После его книг декабристы оказались уже не только "тайным обществом", но и реальными людьми. Грибоедов перестал быть то желчным мизантропом, то развеселым повесой, въехавшим на бал верхом, дуэлянтом, любовником, человеком, который не то не успел, не то забыл написать еще несколько комедий.

О том, каким был Пушкин в жизни, литературе и истории, мы узнали гораздо больше от Ю. Н. Тынянова, чем от В. В. Вересаева.

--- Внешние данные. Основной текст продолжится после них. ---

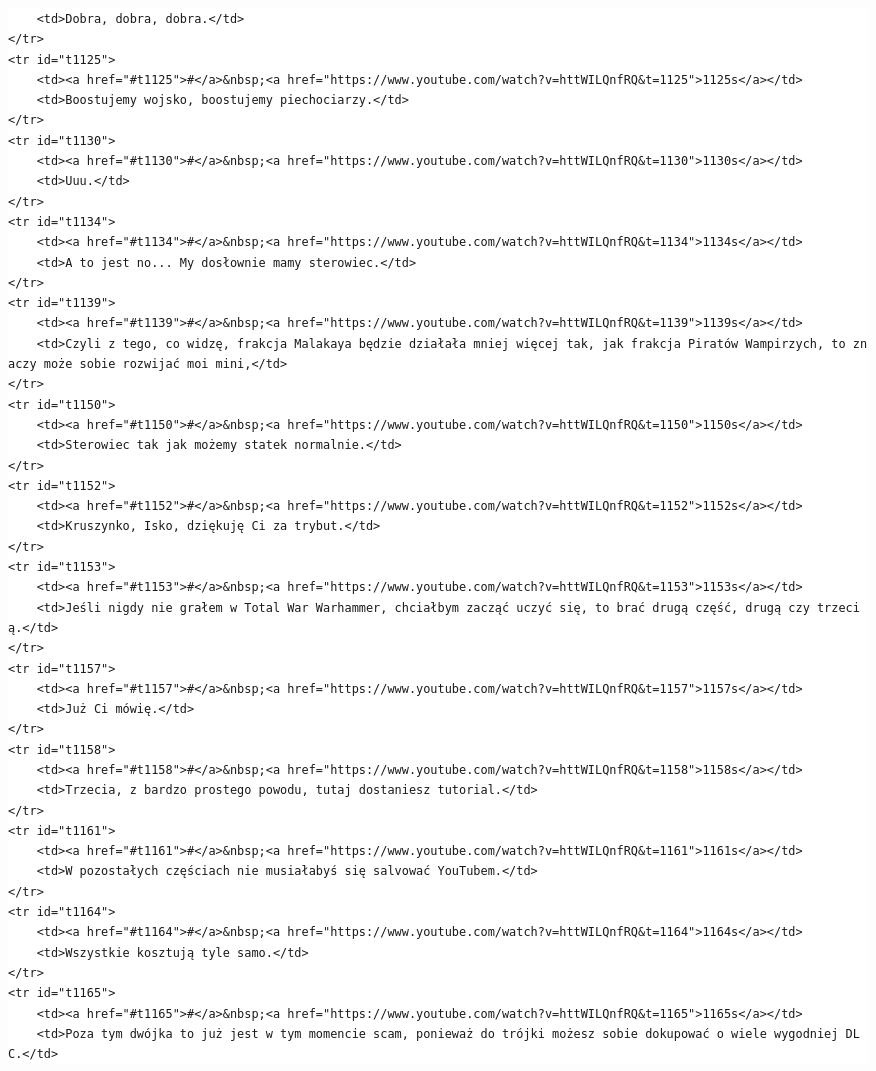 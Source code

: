         <td>Dobra, dobra, dobra.</td>
    </tr>
    <tr id="t1125">
        <td><a href="#t1125">#</a>&nbsp;<a href="https://www.youtube.com/watch?v=httWILQnfRQ&t=1125">1125s</a></td>
        <td>Boostujemy wojsko, boostujemy piechociarzy.</td>
    </tr>
    <tr id="t1130">
        <td><a href="#t1130">#</a>&nbsp;<a href="https://www.youtube.com/watch?v=httWILQnfRQ&t=1130">1130s</a></td>
        <td>Uuu.</td>
    </tr>
    <tr id="t1134">
        <td><a href="#t1134">#</a>&nbsp;<a href="https://www.youtube.com/watch?v=httWILQnfRQ&t=1134">1134s</a></td>
        <td>A to jest no... My dosłownie mamy sterowiec.</td>
    </tr>
    <tr id="t1139">
        <td><a href="#t1139">#</a>&nbsp;<a href="https://www.youtube.com/watch?v=httWILQnfRQ&t=1139">1139s</a></td>
        <td>Czyli z tego, co widzę, frakcja Malakaya będzie działała mniej więcej tak, jak frakcja Piratów Wampirzych, to znaczy może sobie rozwijać moi mini,</td>
    </tr>
    <tr id="t1150">
        <td><a href="#t1150">#</a>&nbsp;<a href="https://www.youtube.com/watch?v=httWILQnfRQ&t=1150">1150s</a></td>
        <td>Sterowiec tak jak możemy statek normalnie.</td>
    </tr>
    <tr id="t1152">
        <td><a href="#t1152">#</a>&nbsp;<a href="https://www.youtube.com/watch?v=httWILQnfRQ&t=1152">1152s</a></td>
        <td>Kruszynko, Isko, dziękuję Ci za trybut.</td>
    </tr>
    <tr id="t1153">
        <td><a href="#t1153">#</a>&nbsp;<a href="https://www.youtube.com/watch?v=httWILQnfRQ&t=1153">1153s</a></td>
        <td>Jeśli nigdy nie grałem w Total War Warhammer, chciałbym zacząć uczyć się, to brać drugą część, drugą czy trzecią.</td>
    </tr>
    <tr id="t1157">
        <td><a href="#t1157">#</a>&nbsp;<a href="https://www.youtube.com/watch?v=httWILQnfRQ&t=1157">1157s</a></td>
        <td>Już Ci mówię.</td>
    </tr>
    <tr id="t1158">
        <td><a href="#t1158">#</a>&nbsp;<a href="https://www.youtube.com/watch?v=httWILQnfRQ&t=1158">1158s</a></td>
        <td>Trzecia, z bardzo prostego powodu, tutaj dostaniesz tutorial.</td>
    </tr>
    <tr id="t1161">
        <td><a href="#t1161">#</a>&nbsp;<a href="https://www.youtube.com/watch?v=httWILQnfRQ&t=1161">1161s</a></td>
        <td>W pozostałych częściach nie musiałabyś się salvować YouTubem.</td>
    </tr>
    <tr id="t1164">
        <td><a href="#t1164">#</a>&nbsp;<a href="https://www.youtube.com/watch?v=httWILQnfRQ&t=1164">1164s</a></td>
        <td>Wszystkie kosztują tyle samo.</td>
    </tr>
    <tr id="t1165">
        <td><a href="#t1165">#</a>&nbsp;<a href="https://www.youtube.com/watch?v=httWILQnfRQ&t=1165">1165s</a></td>
        <td>Poza tym dwójka to już jest w tym momencie scam, ponieważ do trójki możesz sobie dokupować o wiele wygodniej DLC.</td>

Если люди, не занимающиеся специально историей литературы, знают о "Беседе любителей русского слова" больше того, что современники обзывали ее "Беседой губителей русского слова", а Шишков был реакционер и требовал "галоши" впредь именовать "мокроступами", то они обязаны этим тому, что Тынянов поставил под сомнение традиционную уверенность, что "тройкой супостатов" заниматься не стоит.

Тынянов заставил читателя интересоваться тем, что писал сам, и тем, о чем писал.

Романы Тынянова побуждают задумываться над вещами, казавшимися уже решенными. Это свойство всякого большого искусства. Вокруг значительного художественного произведения создастся поэтическое поле высокого напряжения. Импульсом, вызвавшим художественное произведение, читатель настраивается на ту же волну, на которую настроено это произведение. Таков закон поэтической индукции. Художественное произведение - это влияние, воздействие. Смысл и значение стихотворения "Горные вершины" не в том, что в нем самом сказано нечто крайне значительное, но в том, что, читая его, начинаешь думать о крайне значительном.

Но существенно не просветительское поприще Тынянова, само по себе чрезвычайно уважаемое, достойное и полезное. Существенно то, что он извлек из русской истории ее тайное, спрятанное, завешенное толстыми портьерами, закрытое шитыми мундирами, героическими полками, почтенными бородами и глубокомысленными лысинами значение. Он рассказал о последнем выводе Земной мудрости - о том, что

Лишь тот достоин жизни и свободы,

Кто каждый день за них идет на бой!

* * *

Первые исследовательские работы Тынянова относятся к тому времени, когда мудрость академического литературоведения исчерпала себя, что было совершенно ясно новой, еще не исчерпавшей себя мудрости, но абсолютно не ясно, как это всегда бывает, старой. Кстати, старая академическая мудрость охотно повторяла, что, мол, жизнь может нормально развиваться только при постоянном обновлении и еще что-то в том же роде.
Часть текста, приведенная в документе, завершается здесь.